We saw the new Ruth Bader Ginsburg movie: On the Basis of Sex. The date itself seemed to go well; we got to know each other better and he seemed like a really cool guy. But after the date, my texts were answered with radio silence.

At first, I thought he must just be busy, but after 24 hours I started to worry. Now it is clear that he ghosted me.

When I first realized this, I was extremely sad, disappointed, and angry. Instead of telling me that he wasn't interested in me anymore, this guy had taken the coward's way out. I didn't even know what I had done wrong. Everything had seemed to be going great and then all my high hopes came crashing down.

After talking with several friends, I realized that I could handle this unfortunate situation two ways: either I could wallow in self-pity, or I could pick myself up and try to learn from this experience. I realized that if I wanted to be happy and confident, I couldn't allow this letdown to define me or discourage me.

I am still learning how to be resilient in the face of rejection. Freshman year of college is a fundamentally disruptive time in someone's life, a time of radical change and personal evolution in the adaptation to new circumstances and environments. In the midst of this ongoing process of enlightenment and growth, I've realized that if I keep basing my happiness and sense of self-worth on the actions of others, I will always end up feeling disappointed and worthless.
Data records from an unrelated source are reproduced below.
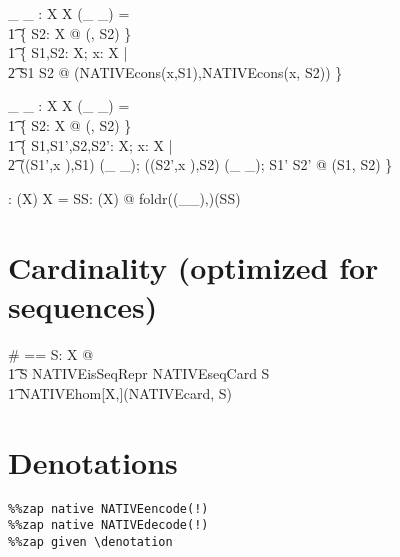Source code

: \documentclass{article}
\begin{document}
\begin{axdef}[X]
   \_ \prefix \_ : \assumed \seq X \rel \seq X
\where
  (\_ \prefix \_) = \\\t1
     \{ S2: \assumed \seq X @ (\emptyset, S2) \} \cup \\\t1
     \{ S1,S2: \assumed \seq X; x: \assumed X | \\\t2
         S1 \prefix S2 @ (NATIVEcons(x,S1),NATIVEcons(x, S2)) \}
\end{axdef}

\begin{axdef}[X]
   \_ \suffix \_ : \assumed \seq X \rel \seq X
\where
  (\_ \suffix \_) = \\\t1
     \{ S2: \assumed \seq X @ (\emptyset, S2) \} \cup \\\t1
     \{ S1,S1',S2,S2': \assumed \seq X; x: \assumed X | \\\t2
         ((S1',\langle x \rangle),S1) \in (\_ \cat \_); 
         ((S2',\langle x \rangle),S2) \in (\_ \cat \_); 
         S1' \suffix S2' @
        (S1, S2) \}
\end{axdef}

\begin{axdef}[X]
   \dcat: \assumed \seq (\seq X) \fun \seq X 
\where
   \dcat = \lambda SS: \assumed \seq(\seq X) @
            foldr((\_\cat\_),\emptyset)(SS)
\end{axdef}


\section{Cardinality (optimized for sequences)}

\begin{axdef}[X]
   \# == \lambda S: \assumed \finset X @ \\\t1
             \IF S \in NATIVEisSeqRepr \THEN NATIVEseqCard S \\\t1
             \ELSE NATIVEhom[X,\baseNum](NATIVEcard, S)
\end{axdef}




\section{Denotations}

\begin{verbatim}
%%zap native NATIVEencode(!) 
%%zap native NATIVEdecode(!) 
%%zap given \denotation
\end{verbatim}
\end{document}
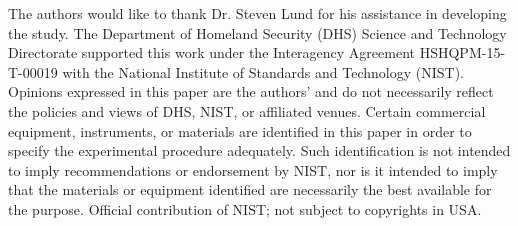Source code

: \documentclass[fleqn,10pt,lineno]{wlpeerj}\usepackage[]{graphicx}\usepackage[]{color}
\begin{document}
The authors would like to thank Dr. Steven Lund for his assistance in developing the study.
The Department of Homeland Security (DHS) Science and Technology Directorate supported this work under the Interagency Agreement HSHQPM-15-T-00019 with the National Institute of Standards and Technology (NIST).
Opinions expressed in this paper are the authors’ and do not necessarily reflect the policies and views of DHS,  NIST, or affiliated venues.
Certain commercial equipment, instruments, or materials are identified in this paper in order to specify the experimental procedure adequately.
Such identification is not intended to imply recommendations or endorsement by NIST,
nor is it intended to imply that the materials or equipment identified are necessarily the best available for the purpose.
Official contribution of NIST; not subject to copyrights in USA.


\end{document}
I've learned that happiness isn't something I should look for in an external source; happiness has to come from within.

I need to be happy on my own and accept the fact that I don't need another person to complete me; I am whole. I am focusing on self-love, self-care, and self-improvement, striving every day to be the best version of myself that I can be, trying to let go of all the doubt and fear and insecurity holding me back. I am still a hopeless romantic at heart but I am slowly becoming okay with being single. I am learning the virtue of patience.

There is this idea in Buddhism of seeing suffering as your teacher, and I am trying to learn from all the lessons life has been giving me. I know that one day, love will arrive; it could happen tomorrow or next month or next year.

But one day I will meet a guy who I love and who loves me back, a guy who is smart and kind and handsome and good, who treats me the way I deserve to be treated. And when that moment arrives, all the pain and heartbreak, all the broken hopes and tears cried will have been worth it. But for now, I am content to be holy on my own.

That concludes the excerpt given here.